Here is also a This American Life podcast that features interviews with two little girls who were born as biological males and their families. For me, it was really eye opening and helped me connect this topic to real people.
On May 19th the Washington Post published an article on this topic (which I thought was really well done) featuring a little boy named Tyler. The story had almost 2,500 comments 5 days later. They published a follow up article about the response on May 21st, “I heard from transgendered senior citizens who lamented their decades living a lie. I got e-mails from confused parents who had their aha moment when they read Tyler’s story. And sure, I heard from the haters”. This article not only has nice information but also speaks to the relevance and controversy surrounding this topic.
*This links to the abstract of the article. Unfortunately, the full text of the article is not available for free online.
Below is a “Hierarchy: Masturbation Training” by Lisa Mitchell, LCSW-R at Penn State. Her plan for what she calls, “private touching”, was specifically developed for individuals with Autism Spectrum Disorders, but I think it is a good general framework. The hierarchy goes from lowest level of support to highest level of support. Across the board, masturbation is a topic people want more information about. I think this is a nice way to think about what kind of education or training is available as well as what you might want to try before moving on to something more intensive. I have also included a link to her entire powerpoint. She covers other topics/tips you may find interesting (relationship checklist, key concepts for topic areas, teaching techniques, problem behaviors).
- When appropriate, work with families and/or residence to establish a visual “private time schedule.”
- When appropriate, supply individual with lubricant, explaining that it is for use during “private time.”
- Meet with individual. Present illustrations of same sex persons masturbating, in conjunction with verbal explanation regarding technique.
- Meet with individual. Use illustrations and anatomical model in conjunction with verbal explanation of technique.
- Meet with individual. Use anatomically correct dolls to demonstrate appropriate masturbatory technique, in conjunction with verbal explanation.
- When appropriate, supply masturbatory aids such as body pillows, magazines, collages of stimulating pictures, vibrating pillows, masturbation sleeves, masturbation pumps, or vibrators.
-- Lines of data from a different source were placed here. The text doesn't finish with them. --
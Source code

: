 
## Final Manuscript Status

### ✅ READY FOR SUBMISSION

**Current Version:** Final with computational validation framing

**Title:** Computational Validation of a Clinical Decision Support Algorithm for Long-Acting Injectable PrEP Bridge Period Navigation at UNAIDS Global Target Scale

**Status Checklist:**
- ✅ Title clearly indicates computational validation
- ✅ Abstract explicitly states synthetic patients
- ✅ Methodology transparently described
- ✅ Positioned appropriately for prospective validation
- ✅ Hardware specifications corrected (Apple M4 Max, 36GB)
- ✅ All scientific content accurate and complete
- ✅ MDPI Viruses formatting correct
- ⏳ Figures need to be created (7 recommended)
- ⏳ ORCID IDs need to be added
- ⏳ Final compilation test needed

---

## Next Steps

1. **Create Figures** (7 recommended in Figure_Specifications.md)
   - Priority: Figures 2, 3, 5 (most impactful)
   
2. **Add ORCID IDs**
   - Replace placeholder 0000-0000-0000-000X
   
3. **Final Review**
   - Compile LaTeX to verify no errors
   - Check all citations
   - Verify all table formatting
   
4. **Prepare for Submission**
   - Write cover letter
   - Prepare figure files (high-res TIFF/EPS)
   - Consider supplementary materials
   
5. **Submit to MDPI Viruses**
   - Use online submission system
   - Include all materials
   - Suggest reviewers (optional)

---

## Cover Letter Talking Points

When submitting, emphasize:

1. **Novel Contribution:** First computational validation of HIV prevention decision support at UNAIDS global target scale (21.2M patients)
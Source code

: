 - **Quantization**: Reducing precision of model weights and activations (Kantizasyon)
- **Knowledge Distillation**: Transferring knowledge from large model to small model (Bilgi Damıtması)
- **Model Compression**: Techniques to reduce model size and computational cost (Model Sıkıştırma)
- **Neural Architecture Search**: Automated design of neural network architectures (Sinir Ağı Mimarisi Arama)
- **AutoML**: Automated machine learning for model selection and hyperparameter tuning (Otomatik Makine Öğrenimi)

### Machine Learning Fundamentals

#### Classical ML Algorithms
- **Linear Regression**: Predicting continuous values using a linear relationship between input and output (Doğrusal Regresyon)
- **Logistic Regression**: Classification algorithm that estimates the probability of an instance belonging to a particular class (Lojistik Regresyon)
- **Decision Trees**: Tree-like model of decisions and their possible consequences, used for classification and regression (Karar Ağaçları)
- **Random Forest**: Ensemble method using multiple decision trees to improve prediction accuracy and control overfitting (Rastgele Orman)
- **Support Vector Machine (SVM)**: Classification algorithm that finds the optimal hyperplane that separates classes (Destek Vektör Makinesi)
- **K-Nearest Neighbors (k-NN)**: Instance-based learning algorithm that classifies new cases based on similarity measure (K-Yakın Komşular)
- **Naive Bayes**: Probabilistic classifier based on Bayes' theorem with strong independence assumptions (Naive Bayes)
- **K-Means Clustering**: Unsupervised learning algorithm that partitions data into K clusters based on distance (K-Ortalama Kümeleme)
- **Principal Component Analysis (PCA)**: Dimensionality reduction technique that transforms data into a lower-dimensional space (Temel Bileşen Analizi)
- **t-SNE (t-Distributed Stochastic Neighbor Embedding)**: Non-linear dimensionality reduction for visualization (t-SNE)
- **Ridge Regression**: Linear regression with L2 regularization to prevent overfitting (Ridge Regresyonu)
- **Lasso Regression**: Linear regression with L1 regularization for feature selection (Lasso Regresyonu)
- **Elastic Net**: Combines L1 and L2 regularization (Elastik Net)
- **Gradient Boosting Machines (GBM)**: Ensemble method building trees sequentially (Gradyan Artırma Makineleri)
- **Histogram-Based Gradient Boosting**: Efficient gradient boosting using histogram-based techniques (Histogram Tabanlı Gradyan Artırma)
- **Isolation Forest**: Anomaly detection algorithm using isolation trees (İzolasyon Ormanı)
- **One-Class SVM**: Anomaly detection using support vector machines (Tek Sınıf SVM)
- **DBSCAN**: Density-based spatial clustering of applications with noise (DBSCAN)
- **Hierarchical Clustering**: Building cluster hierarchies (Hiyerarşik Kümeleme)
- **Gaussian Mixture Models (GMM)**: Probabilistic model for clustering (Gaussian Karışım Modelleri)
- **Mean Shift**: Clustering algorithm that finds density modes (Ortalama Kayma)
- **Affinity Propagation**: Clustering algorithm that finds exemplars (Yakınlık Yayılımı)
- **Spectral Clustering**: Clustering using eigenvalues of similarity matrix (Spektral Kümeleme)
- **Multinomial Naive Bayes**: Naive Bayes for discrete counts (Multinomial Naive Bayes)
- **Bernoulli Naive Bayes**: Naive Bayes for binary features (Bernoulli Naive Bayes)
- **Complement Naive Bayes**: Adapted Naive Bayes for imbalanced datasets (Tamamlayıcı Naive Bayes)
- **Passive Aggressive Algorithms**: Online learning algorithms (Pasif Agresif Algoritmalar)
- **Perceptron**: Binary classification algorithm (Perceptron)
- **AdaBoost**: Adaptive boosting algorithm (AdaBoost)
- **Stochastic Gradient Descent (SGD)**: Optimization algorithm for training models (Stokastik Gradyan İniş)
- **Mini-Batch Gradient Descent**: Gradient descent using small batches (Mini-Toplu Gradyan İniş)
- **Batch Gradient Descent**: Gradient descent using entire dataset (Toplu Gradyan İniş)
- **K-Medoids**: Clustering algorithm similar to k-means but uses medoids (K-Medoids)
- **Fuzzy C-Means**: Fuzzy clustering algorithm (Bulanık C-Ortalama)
Explain safe usage of such aids.
- Meet with individual. Arrange for multiple viewings (when necessary) of instructional masturbation movies “Handmade Love” for males, or “Fingertips” for females. Viewings should occur in the individual’s bedroom or the private location where masturbation will be allowed to occur. Trainer may need to supply a verbal explanation while simultaneously viewing the tape to reinforce principles. (I would have the person watch on their own before feeling the need to view with another present. In general I think the videos are very good but very explicit. You could use the video in place of the verbal instructions indicated in the hierarchy).
- For individuals with more significant challenges, consider use of ABA type
approach (preferably done with relatively unfamiliar trainer) to teach more
successful masturbatory technique. Shape up steps one at a time (e.g. “Pull pants
and underwear down”, “Lay on belly”, “Put pillow between legs”, “Rock from side to
side”. Or “Pull pants down”, “Sit on bed”. “Put fingers around penis”, “Rub up and
down, up and down.”) – I have heard of this method, but I do not know anyone personally who has ever instructed on masturbation at this level. I would want to have a very comprehensive plan on how this would be implemented, full team support, and special attention paid to protecting the individual being instructed and the person doing the instruction.